Plain-text document sources:
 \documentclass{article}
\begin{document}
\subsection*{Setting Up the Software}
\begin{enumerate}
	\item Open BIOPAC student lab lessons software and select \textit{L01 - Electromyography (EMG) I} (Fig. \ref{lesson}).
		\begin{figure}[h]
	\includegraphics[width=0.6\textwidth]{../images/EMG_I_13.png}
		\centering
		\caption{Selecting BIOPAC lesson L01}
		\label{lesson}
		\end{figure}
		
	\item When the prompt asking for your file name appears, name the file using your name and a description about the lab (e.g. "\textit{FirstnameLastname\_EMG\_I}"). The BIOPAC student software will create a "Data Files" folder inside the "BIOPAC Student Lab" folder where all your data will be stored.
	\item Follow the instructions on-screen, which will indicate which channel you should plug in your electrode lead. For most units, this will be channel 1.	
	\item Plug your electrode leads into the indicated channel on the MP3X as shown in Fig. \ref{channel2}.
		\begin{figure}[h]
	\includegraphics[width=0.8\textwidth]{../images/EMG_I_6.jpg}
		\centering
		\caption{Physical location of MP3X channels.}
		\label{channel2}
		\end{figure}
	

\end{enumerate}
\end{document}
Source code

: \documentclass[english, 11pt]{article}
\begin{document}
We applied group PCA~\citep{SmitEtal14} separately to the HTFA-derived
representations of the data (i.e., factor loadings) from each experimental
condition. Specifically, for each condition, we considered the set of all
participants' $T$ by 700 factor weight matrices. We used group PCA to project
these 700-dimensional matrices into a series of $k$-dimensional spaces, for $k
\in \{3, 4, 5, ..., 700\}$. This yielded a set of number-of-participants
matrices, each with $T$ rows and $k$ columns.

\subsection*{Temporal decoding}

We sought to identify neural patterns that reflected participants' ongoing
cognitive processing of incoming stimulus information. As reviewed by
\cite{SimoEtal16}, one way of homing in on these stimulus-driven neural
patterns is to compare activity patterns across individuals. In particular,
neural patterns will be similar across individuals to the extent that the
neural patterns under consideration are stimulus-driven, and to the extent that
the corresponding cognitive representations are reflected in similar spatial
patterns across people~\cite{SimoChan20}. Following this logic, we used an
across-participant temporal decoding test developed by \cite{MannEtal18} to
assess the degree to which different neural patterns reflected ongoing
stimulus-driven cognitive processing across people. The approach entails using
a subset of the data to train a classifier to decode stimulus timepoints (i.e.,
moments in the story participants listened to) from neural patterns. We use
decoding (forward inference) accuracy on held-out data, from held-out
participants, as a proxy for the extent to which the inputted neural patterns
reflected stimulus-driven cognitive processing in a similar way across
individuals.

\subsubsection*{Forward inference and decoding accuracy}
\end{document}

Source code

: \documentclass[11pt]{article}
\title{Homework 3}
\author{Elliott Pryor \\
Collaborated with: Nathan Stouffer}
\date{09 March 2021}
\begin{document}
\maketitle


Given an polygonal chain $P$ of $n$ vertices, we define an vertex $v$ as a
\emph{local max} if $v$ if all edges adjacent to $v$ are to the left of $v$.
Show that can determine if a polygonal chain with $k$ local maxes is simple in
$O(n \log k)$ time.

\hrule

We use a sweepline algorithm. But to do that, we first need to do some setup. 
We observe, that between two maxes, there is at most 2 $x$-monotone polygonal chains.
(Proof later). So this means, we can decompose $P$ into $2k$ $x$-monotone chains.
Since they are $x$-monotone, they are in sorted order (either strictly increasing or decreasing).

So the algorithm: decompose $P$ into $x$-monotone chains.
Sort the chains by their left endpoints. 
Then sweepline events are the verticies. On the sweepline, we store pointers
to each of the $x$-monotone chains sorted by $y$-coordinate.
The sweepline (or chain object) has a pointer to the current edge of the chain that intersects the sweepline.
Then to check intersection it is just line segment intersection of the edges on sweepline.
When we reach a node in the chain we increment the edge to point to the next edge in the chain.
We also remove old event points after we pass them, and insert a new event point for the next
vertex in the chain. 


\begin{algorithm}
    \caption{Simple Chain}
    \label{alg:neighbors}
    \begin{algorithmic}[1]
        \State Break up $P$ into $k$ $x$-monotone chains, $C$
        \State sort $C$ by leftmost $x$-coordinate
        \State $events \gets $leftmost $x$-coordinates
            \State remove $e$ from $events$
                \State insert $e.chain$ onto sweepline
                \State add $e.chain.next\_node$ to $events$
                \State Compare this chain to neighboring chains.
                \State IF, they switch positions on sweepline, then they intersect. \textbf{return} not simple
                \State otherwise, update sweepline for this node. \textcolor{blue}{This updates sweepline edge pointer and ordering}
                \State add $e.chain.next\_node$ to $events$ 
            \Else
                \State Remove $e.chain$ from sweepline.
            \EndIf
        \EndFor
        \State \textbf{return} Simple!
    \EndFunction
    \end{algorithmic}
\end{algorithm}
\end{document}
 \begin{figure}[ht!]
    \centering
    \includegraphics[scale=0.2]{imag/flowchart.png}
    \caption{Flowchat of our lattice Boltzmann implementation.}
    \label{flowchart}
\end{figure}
...
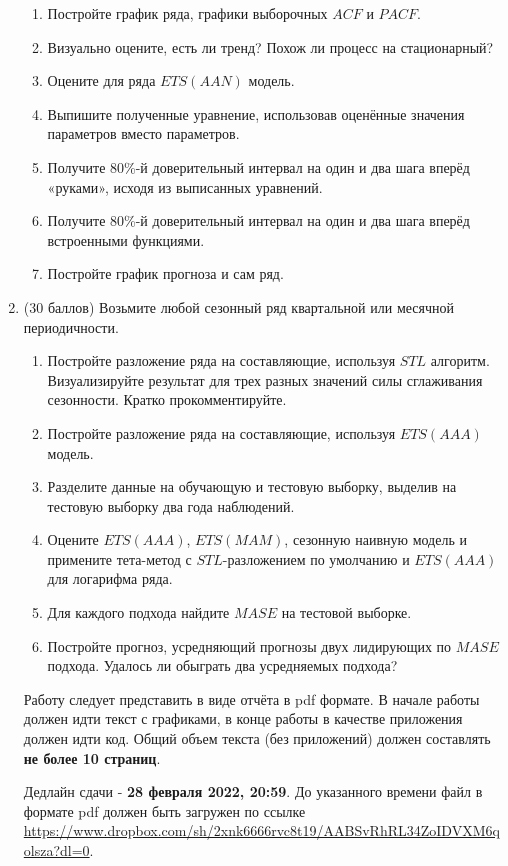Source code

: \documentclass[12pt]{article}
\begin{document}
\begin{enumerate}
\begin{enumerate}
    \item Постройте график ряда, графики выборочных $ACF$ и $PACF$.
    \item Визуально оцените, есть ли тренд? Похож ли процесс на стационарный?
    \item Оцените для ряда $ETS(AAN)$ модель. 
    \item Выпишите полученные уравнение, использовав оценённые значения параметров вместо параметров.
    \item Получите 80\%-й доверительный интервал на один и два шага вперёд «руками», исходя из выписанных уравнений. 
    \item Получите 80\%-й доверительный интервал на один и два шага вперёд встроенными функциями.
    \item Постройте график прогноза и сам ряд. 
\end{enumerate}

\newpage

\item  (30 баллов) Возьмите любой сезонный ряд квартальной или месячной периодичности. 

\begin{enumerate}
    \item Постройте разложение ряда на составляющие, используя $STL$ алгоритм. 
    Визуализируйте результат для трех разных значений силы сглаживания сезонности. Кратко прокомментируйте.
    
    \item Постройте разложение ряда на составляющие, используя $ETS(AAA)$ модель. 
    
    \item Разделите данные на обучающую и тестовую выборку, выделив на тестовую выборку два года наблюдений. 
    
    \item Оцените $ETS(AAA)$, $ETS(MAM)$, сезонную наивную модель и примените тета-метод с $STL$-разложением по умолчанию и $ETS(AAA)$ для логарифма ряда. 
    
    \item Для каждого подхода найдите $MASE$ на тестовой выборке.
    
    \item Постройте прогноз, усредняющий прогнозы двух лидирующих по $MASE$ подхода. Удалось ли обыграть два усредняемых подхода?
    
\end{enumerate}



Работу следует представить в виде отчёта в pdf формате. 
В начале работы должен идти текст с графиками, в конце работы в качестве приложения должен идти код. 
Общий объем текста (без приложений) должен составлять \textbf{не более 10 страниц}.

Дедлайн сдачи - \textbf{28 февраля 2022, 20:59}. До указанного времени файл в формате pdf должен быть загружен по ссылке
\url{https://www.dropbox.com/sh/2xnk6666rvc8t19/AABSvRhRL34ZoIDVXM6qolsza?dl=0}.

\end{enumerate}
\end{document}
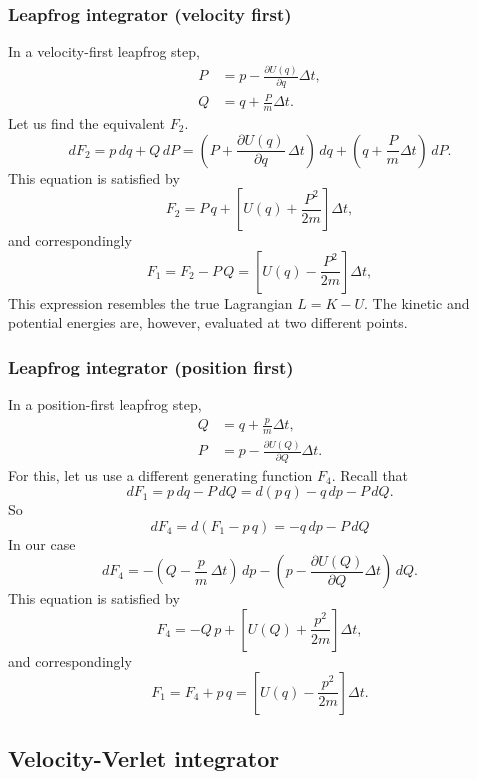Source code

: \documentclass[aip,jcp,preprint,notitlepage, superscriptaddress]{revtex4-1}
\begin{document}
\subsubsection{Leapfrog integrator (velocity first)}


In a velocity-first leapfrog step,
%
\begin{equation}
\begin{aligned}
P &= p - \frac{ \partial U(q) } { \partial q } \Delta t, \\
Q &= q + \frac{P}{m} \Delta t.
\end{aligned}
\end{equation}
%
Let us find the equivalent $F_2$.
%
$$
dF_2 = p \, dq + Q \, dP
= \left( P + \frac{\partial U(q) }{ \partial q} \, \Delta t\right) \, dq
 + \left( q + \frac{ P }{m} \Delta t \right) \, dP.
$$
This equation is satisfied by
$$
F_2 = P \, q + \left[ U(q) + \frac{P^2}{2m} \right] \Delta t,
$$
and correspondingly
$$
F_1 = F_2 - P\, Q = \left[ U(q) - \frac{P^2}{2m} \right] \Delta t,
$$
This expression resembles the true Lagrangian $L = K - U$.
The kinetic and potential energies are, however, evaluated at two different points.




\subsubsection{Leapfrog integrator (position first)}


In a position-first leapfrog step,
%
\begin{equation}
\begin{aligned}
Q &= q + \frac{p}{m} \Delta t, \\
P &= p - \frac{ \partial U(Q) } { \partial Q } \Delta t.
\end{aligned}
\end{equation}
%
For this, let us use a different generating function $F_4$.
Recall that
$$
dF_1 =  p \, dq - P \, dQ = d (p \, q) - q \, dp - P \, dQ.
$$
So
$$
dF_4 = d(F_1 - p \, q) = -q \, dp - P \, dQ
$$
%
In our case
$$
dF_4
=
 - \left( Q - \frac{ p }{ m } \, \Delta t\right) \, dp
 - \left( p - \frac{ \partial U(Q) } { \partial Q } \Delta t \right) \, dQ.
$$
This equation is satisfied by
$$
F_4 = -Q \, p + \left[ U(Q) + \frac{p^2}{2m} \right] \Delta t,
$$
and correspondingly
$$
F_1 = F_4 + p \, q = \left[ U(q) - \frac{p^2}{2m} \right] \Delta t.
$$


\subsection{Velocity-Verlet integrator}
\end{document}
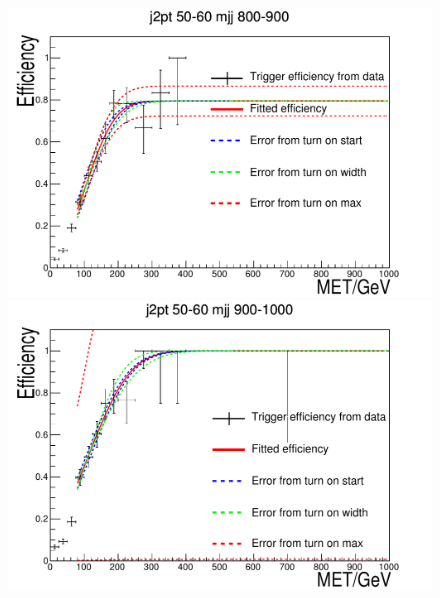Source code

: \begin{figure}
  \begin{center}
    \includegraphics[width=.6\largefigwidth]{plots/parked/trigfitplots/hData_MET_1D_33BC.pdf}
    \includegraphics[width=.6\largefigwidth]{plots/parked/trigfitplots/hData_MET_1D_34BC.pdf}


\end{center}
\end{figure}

**YOUR GOAL**
Pick out, from the lines above, every one that contains the string "textbf".

**OUTPUT FOR THIS TASK**
                \State IF, they switch positions on sweepline, then they intersect. \textbf{return} not simple
        \State \textbf{return} Simple!
Общий объем текста (без приложений) должен составлять \textbf{не более 10 страниц}.
Дедлайн сдачи - \textbf{28 февраля 2022, 20:59}. До указанного времени файл в формате pdf должен быть загружен по ссылке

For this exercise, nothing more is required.